In order to successfully compost with worms, you need to make sure to use the right kind of worms. Earthworms need to tunnel and dig and do not do well in enclosed environments. Redworms, on the other hand, are ideally suited to vermicomposting. They prefer temperatures between the 50s and 70s F. They are also very easy to add to any vermicomposting setup.
Moisten some shredded newspaper, cardboard, grass or leaf clippings. Place a layer of this material in the bottom of your vermicomposting bin. It should not be soaking wet, just slightly damp.
Add a little cornmeal or soil to the mixture and mix it in well. Redworms have gizzards that function much like the ones in chickens. They require roughage in order to digest their food, which cornmeal or soil will provide.
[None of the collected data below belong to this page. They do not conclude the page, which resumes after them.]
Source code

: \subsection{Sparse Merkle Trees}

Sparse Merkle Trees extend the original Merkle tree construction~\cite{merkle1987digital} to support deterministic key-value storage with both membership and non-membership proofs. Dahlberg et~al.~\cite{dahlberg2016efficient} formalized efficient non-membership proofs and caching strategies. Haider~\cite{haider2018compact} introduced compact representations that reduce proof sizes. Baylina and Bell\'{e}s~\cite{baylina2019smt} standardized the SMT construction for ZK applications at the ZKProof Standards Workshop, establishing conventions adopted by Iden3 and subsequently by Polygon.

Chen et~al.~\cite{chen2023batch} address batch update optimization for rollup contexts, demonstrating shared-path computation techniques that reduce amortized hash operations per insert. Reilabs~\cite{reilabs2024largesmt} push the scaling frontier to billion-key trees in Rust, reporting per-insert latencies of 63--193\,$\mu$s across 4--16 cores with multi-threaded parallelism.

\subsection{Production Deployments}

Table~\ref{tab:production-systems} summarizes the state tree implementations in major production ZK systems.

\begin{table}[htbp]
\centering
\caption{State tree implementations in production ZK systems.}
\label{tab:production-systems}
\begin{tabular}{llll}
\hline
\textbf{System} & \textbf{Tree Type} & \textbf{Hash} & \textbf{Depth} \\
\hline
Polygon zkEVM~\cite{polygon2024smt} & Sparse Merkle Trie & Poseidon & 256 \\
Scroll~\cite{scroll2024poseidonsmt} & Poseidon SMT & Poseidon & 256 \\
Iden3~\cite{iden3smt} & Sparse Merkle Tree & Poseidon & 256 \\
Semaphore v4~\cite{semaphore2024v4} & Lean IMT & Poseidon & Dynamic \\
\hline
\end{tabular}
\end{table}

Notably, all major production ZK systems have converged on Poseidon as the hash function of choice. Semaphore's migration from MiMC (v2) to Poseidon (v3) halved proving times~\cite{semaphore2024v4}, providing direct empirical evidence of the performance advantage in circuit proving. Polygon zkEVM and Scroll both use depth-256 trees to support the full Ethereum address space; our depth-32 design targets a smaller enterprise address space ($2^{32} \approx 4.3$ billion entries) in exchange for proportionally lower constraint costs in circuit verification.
Bury some kitchen scraps in the bedding you have just prepared for your worms. Do not use meat or dairy products. Worms do not like them, and these scraps will attract unwanted insect and animal pests as well.
Tip your redworms into the bin. Do not dump and shake them out of their bag or container. Instead, upend it gently on top of the bedding you have just prepared. Redworms do not like direct light, so they will begin tunneling into their bedding as soon as you give them access to it.
Cover the worms' bedding with some damp cardboard. This will allow them to continue eating without fear of predation by pests or unwanted direct light on their skin.